# What you are asked to do
None of the images should appear in your copy. Transcribe the data in full.

[Dataset entries]
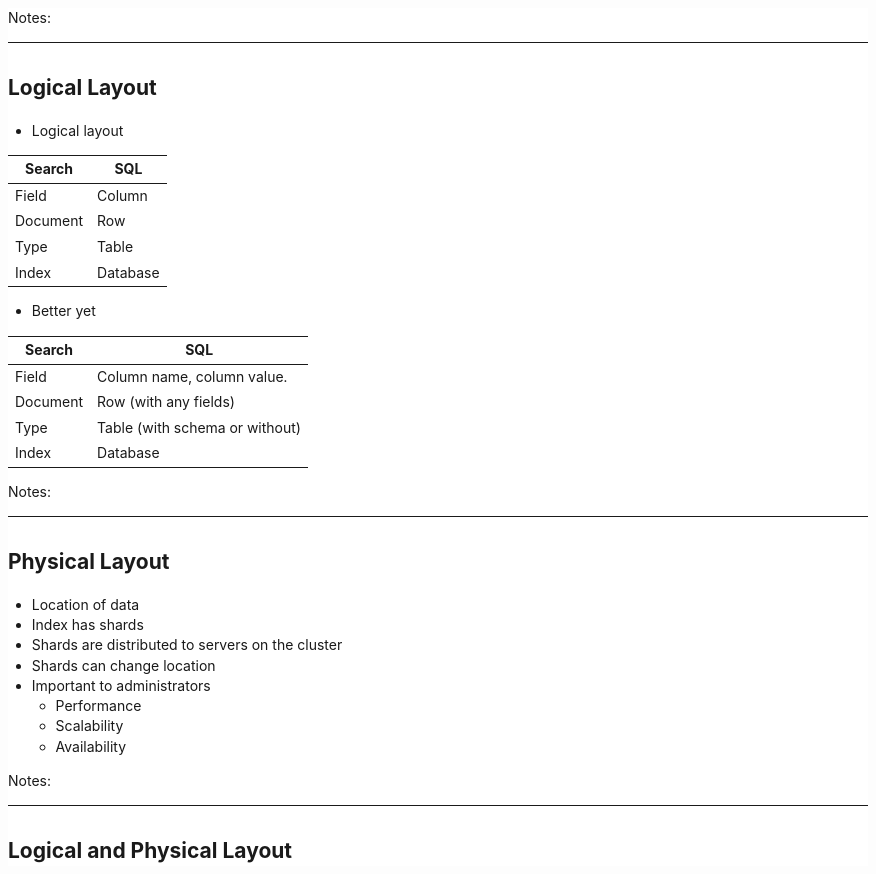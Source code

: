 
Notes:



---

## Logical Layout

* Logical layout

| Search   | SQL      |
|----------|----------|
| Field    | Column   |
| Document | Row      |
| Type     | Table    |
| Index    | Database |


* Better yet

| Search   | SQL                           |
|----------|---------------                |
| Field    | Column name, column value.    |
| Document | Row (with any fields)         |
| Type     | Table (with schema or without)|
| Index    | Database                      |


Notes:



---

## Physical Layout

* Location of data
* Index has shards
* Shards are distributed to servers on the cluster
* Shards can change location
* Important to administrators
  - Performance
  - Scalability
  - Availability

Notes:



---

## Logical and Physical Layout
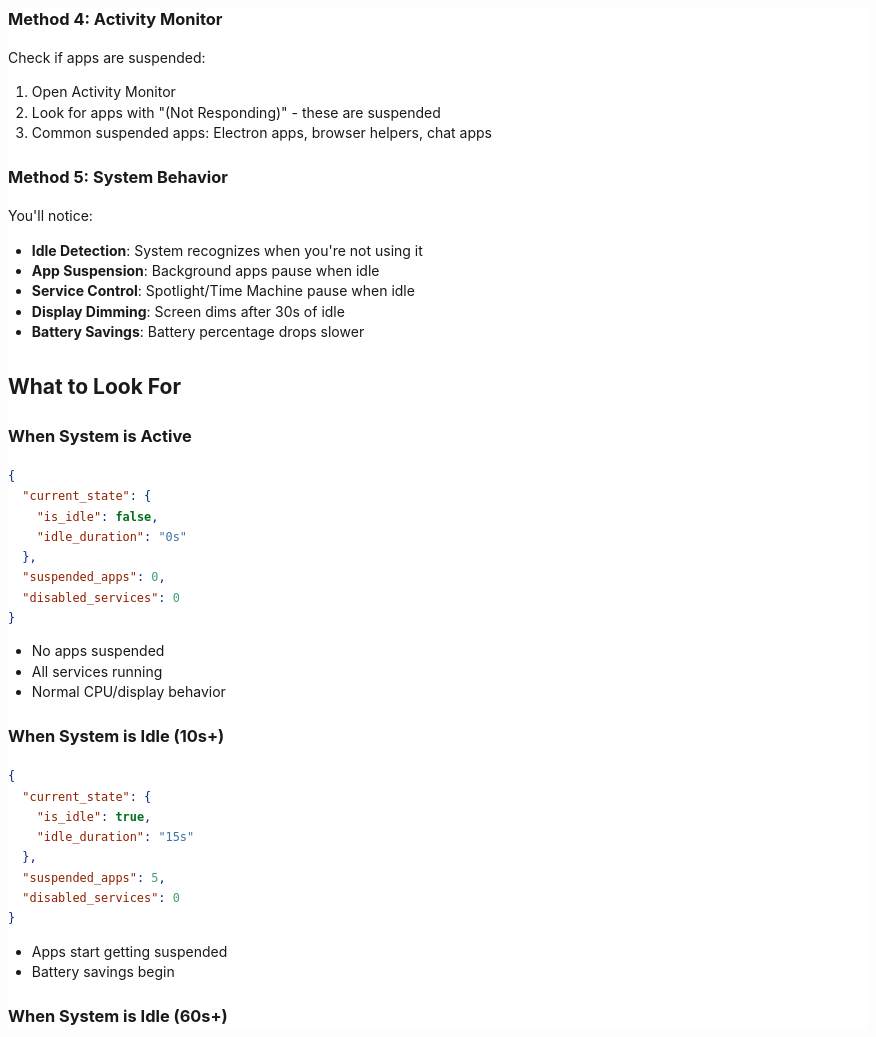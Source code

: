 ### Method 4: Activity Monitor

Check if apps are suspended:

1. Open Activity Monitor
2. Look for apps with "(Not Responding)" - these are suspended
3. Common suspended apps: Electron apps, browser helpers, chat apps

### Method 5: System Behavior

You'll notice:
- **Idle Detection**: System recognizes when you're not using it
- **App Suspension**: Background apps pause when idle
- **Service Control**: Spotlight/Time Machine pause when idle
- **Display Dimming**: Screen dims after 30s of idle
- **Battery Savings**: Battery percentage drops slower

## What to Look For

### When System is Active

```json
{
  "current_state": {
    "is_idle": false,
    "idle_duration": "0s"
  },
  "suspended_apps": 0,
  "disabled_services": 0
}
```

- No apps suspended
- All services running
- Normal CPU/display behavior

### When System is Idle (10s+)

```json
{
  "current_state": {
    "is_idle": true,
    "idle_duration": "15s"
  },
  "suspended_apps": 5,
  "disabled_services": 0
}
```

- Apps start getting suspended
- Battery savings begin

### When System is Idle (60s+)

# Exercise response
Source code

: 
Notes:



---

## Logical Layout

* Logical layout

| Search   | SQL      |
|----------|----------|
| Field    | Column   |
| Document | Row      |
| Type     | Table    |
| Index    | Database |


* Better yet

| Search   | SQL                           |
|----------|---------------                |
| Field    | Column name, column value.    |
| Document | Row (with any fields)         |
| Type     | Table (with schema or without)|
| Index    | Database                      |


Notes:



---

## Physical Layout

* Location of data
* Index has shards
* Shards are distributed to servers on the cluster
* Shards can change location
* Important to administrators
  - Performance
  - Scalability
  - Availability

Notes:



---

## Logical and Physical Layout
Source code

: ### Method 4: Activity Monitor

Check if apps are suspended:

1. Open Activity Monitor
2. Look for apps with "(Not Responding)" - these are suspended
3. Common suspended apps: Electron apps, browser helpers, chat apps

### Method 5: System Behavior

You'll notice:
- **Idle Detection**: System recognizes when you're not using it
- **App Suspension**: Background apps pause when idle
- **Service Control**: Spotlight/Time Machine pause when idle
- **Display Dimming**: Screen dims after 30s of idle
- **Battery Savings**: Battery percentage drops slower

## What to Look For

### When System is Active

```json
{
  "current_state": {
    "is_idle": false,
    "idle_duration": "0s"
  },
  "suspended_apps": 0,
  "disabled_services": 0
}
```

- No apps suspended
- All services running
- Normal CPU/display behavior

### When System is Idle (10s+)

```json
{
  "current_state": {
    "is_idle": true,
    "idle_duration": "15s"
  },
  "suspended_apps": 5,
  "disabled_services": 0
}
```

- Apps start getting suspended
- Battery savings begin

### When System is Idle (60s+)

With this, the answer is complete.